"People can do something about environmental problems," says documentary filmmaker Robert Greenwald. "The common thread in all these films is, 'Here's a story, and with community involvement, something can be done.' None of these are 'the-sky-is-falling' stories. These are problems with solutions."
Greenwald is talking about his latest endeavor, a new series called Sierra Club Chronicles, available for free on DVD when you host a house party, or watch it on the Chronicles website. If you have a satellite dish, you can also find it broadcast nationally on the Link TV channel debuting on Thursday, January 12 at 8:30 p.m. Eastern and Pacific. The stories, which take place from Louisiana and New Mexico to Alaska and New York, show how most environmental battles are local, and prove that one determined person, or a small group of people, can effect change. Their stories provide inspiration and ideas for campaigns being waged in other states, whether activists are confronting pollution, corporate greed, short-sighted governmental policies, or other issues.
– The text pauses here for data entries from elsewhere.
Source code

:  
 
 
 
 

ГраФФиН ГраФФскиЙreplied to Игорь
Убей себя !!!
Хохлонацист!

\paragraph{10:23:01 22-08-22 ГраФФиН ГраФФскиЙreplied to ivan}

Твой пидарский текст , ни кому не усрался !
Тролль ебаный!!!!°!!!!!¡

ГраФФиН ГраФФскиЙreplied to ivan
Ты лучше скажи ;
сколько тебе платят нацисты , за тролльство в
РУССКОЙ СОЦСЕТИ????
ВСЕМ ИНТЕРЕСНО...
The first of seven monthly episodes, "9/11 Forgotten Heroes," focuses on first responders to the 9/11 attacks who have suffered health problems stemming from health hazards at Ground Zero. The series is produced by Greenwald's Brave New Films in association with Sierra Club Productions. To help spread the word of these stories and their significance to organizers at the local level, the Sierra Club is encouraging its volunteers and staff to host house parties. To find out more about getting a free DVD and hosting a house party, or to watch a video clip, go to www.sierraclubtv.org.
Read our exclusive interview with Robert Greenwald, whose 2005 film, Wal-Mart: The High Cost of Low Prices, attracted hundreds of thousands of Americans to home screenings last fall.
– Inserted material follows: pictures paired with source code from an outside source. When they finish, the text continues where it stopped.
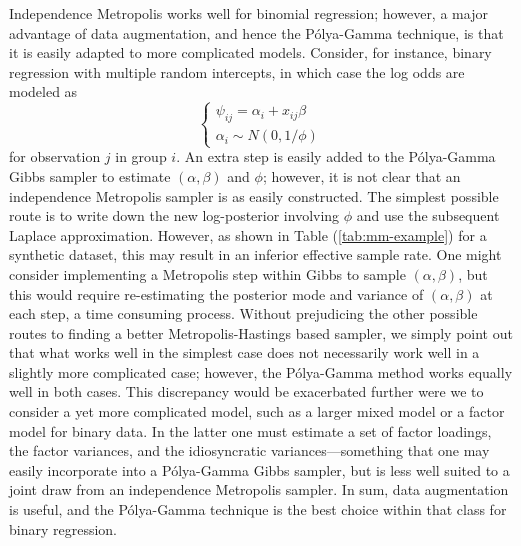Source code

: \documentclass{article}
\newcommand{\Polya}{P\'{o}lya}
\begin{document}
Independence Metropolis works well for binomial regression; however, a major
advantage of data augmentation, and hence the \Polya-Gamma technique, is that it
is easily adapted to more complicated models.  Consider, for instance, binary
regression with multiple random intercepts, in which case the log odds are
modeled as
\[
\begin{cases}
\psi_{ij} = \alpha_i + x_{ij} \beta \\
\alpha_i \sim N(0, 1/\phi)
\end{cases}
\]
for observation $j$ in group $i$.  An extra step is easily added to the
\Polya-Gamma Gibbs sampler to estimate $(\alpha, \beta)$ and $\phi$; however, it
is not clear that an independence Metropolis sampler is as easily constructed.
The simplest possible route is to write down the new log-posterior involving
$\phi$ and use the subsequent Laplace approximation.  However, as shown in Table
(\ref{tab:mm-example}) for a synthetic dataset, this may result in an inferior
effective sample rate.  One might consider implementing a Metropolis step within
Gibbs to sample $(\alpha,\beta)$, but this would require re-estimating the
posterior mode and variance of $(\alpha,\beta)$ at each step, a time consuming
process.  Without prejudicing the other possible routes to finding a better
Metropolis-Hastings based sampler, we simply point out that what works well in
the simplest case does not necessarily work well in a slightly more complicated
case; however, the \Polya-Gamma method works equally well in both cases.  This
discrepancy would be exacerbated further were we to consider a yet more
complicated model, such as a larger mixed model or a factor model for binary
data.  In the latter one must estimate a set of factor loadings, the factor
variances, and the idiosyncratic variances---something that one may easily
incorporate into a \Polya-Gamma Gibbs sampler, but is less well suited to a
joint draw from an independence Metropolis sampler.  In sum, data augmentation
is useful, and the \Polya-Gamma technique is the best choice within that class
for binary regression.
\end{document}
For the first time since the Robert Bork nomination of 1987, the Sierra Club has joined with other national environmental groups in urging Senators to oppose the confirmation of a nominee to the U.S. Supreme Court.
The Sierra Club's opposes Judge Samuel Alito's based on opinions in the past, in which he ruled to limit the ability of Congress to pass laws to protect the environment, and the ability of citizens to demand enforcement of those laws.
The Senate's confirmation hearings on Judge Alito started yesterday. Last week, the Sierra Club ran radio ads to draw attention to the threat that Alito's constitutional philosophy poses to laws like the Clean Water Act.
Contact your senator to add your voice to the chorus opposing Judge Alito's confirmation.
In a big victory for clean air, Illinois Governor Rod Blagojevich last week called for new state rules cutting mercury pollution from coal plants by 90 percent in the next three years.
If the new rule is adopted, Illinois will join a growing list of states that limit mercury pollution far more stringently than the Bush administration's so-called "Clear Skies" proposal would.
According to the EPA, one in six women of childbearing age in the United States has enough mercury in her blood to put her baby at risk of neurological damage. Coal burning is the main way mercury gets into humans -- rainfall brings the mercury into waterways, where it accumulates in fish and makes its way up the food chain.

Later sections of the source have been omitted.